Subject: RE: SC - bananas

 

What's even worse is that the bananas they would have been eating... those

lovely things they grow in the Canaries -- taste completely different from

what we buy at the supermarket.  But they are over-ripe and brown within

hours after they are removed from the trees, and when something has to be

sacrificed for marketability/transportability, the something is always

flavor.

 

I ate bananas on Gomera, in the Canaries, until I just about popped.... and

it was a long time before I could stomach the ones at home again.

 

 

Date: Wed, 2 May 2001 13:58:08 -0500

From: "Decker, Terry D." <TerryD at Health.State.OK.US>

Subject: RE: SC - bananas

 

> I think Bear's main point was that until the creation of faster

> transportation (steamship?), bananas just didn't last long enough to

> get from their point of origin to England in an edible condition.

>

> Stefan li Rous

 

I am of the opinion the banana peel is a period anomaly unless it can be

reasonably demonstrated that it is an intrusive artifact.  It was originally

reported that the peel was encapsulated in the midden leading the excavating

archeologists to believe it was not intrusive.  The peel is anomalous

because it is the only one discovered and there are no references to bananas

being imported into England before the 19th Century.

 

From Oviedo, we know that the Canary Islands had bananas in 1517 and that

the priest who would later become the Bishop of Panama was the first person

known to import banana shoots into the New World.  The Canaries are within

10 days sail of England for a fast ship, so bananas could be imported from

the Canaries (or Madeira, which is closer and probably also had bananas

under cultivation).  

 

Bananas were known and eaten in the 16th Century.  However, the idea that

they could be a regular import into Europe is not very likely given the

unreliablity of sea travel and the perishability of the fruit, especially

when one considers the difficulties of getting the fruit to market even

after the developement of steamships.

 

Bear

 

 

Date: Wed, 2 May 2001 15:14:09 -0500

From: "Decker, Terry D." <TerryD at Health.State.OK.US>

Subject: RE: SC - bananas

 

> I have read that bananas were eaten by Near Easterners in period,

> however.
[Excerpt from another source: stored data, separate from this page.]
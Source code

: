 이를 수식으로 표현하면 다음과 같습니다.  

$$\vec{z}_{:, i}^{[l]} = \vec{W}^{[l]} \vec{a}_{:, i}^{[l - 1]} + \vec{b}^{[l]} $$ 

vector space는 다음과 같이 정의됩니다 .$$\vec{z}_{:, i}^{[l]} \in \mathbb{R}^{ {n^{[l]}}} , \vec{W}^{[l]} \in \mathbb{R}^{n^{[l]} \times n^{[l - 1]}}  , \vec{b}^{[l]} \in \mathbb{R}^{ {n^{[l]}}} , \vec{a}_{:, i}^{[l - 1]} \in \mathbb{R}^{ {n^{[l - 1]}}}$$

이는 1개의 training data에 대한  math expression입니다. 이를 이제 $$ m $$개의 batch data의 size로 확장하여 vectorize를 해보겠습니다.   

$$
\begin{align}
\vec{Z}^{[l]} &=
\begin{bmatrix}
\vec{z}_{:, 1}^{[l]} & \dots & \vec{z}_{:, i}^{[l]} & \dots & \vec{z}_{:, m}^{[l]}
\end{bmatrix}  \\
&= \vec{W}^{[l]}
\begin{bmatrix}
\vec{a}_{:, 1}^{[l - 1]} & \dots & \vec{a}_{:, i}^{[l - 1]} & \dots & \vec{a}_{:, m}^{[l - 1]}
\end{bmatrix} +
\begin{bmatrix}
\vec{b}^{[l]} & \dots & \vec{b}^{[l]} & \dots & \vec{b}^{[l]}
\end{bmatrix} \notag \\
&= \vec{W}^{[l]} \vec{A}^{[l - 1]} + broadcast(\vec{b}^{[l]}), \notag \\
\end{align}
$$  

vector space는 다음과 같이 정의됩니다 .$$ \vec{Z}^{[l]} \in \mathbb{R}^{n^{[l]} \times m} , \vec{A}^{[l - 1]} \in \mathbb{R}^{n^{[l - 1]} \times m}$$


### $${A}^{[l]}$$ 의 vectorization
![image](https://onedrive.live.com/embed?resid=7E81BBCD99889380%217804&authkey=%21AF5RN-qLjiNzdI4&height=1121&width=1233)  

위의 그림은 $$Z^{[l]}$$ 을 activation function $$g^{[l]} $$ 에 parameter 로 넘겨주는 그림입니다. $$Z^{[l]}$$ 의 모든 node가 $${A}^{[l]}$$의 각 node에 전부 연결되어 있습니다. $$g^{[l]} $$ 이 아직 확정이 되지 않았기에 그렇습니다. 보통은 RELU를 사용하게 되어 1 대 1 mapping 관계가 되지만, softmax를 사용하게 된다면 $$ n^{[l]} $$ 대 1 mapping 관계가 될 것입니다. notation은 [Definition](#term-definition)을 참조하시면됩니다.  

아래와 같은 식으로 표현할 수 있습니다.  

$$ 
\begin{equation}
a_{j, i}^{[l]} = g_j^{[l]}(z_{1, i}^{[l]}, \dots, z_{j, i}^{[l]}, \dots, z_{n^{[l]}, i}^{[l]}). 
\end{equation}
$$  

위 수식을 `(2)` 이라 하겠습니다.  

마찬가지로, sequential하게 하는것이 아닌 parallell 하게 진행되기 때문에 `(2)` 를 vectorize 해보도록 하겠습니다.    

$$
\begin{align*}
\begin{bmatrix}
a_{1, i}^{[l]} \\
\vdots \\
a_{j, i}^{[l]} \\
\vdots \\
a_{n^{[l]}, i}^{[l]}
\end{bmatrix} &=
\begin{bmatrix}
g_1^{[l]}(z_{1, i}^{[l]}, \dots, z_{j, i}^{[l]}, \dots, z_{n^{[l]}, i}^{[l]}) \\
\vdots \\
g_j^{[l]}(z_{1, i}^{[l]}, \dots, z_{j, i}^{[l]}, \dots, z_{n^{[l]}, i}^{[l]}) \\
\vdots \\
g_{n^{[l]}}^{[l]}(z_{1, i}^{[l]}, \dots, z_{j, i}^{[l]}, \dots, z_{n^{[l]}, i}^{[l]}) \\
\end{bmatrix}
So perhaps at a Near Eastern banquet, although i haven't

> found a recipe that includes them yet.

>

> Anahita

 

Thomas Gloning provided the following a while back:

 

The 11th century Taqwim al-Sihha of Ibn Butlan (Tacuin sanitatis) has an

entry on bananas with one sentence on how to eat them. Here is a rough

English paraphrase based on the Editor's French translation of his arab

edition:

- - -- 'To eat it with sugar and honey helps to make good use of it (?). Make

sure that the banana is ripe and thoroughly peeled and drink some perfumed

wine afterwards' - -- "La manger avec du sucre et du miel aide la faire

bien apprcier, surtout quand elle est mfre, bien pele et suivie d'un vin

parfum". (Elkhadem 155)

 

According to Maxime Rodinson's 'Recherches sur les documents arabes relatifs

la cuisine' [1950; Inquiries into the arab texts pertinent to cookery],

there are two recipes with bananas in the 'Kitab al-Wusla ila l-Habib' (Book

of the connection to the friend; 12th century; later manuscripts). As far as

I know, there is no edition of this text yet, but at least Rodinson's

summary [On donne ci-dessous un sommaire du contenu de l'ouvrage; 130]

indicates, that there _are_ two banana recipes:

- - -- 'Two dishes of meat with bananas'

- - -- "2 plats de viande aux bananes" (p. 138).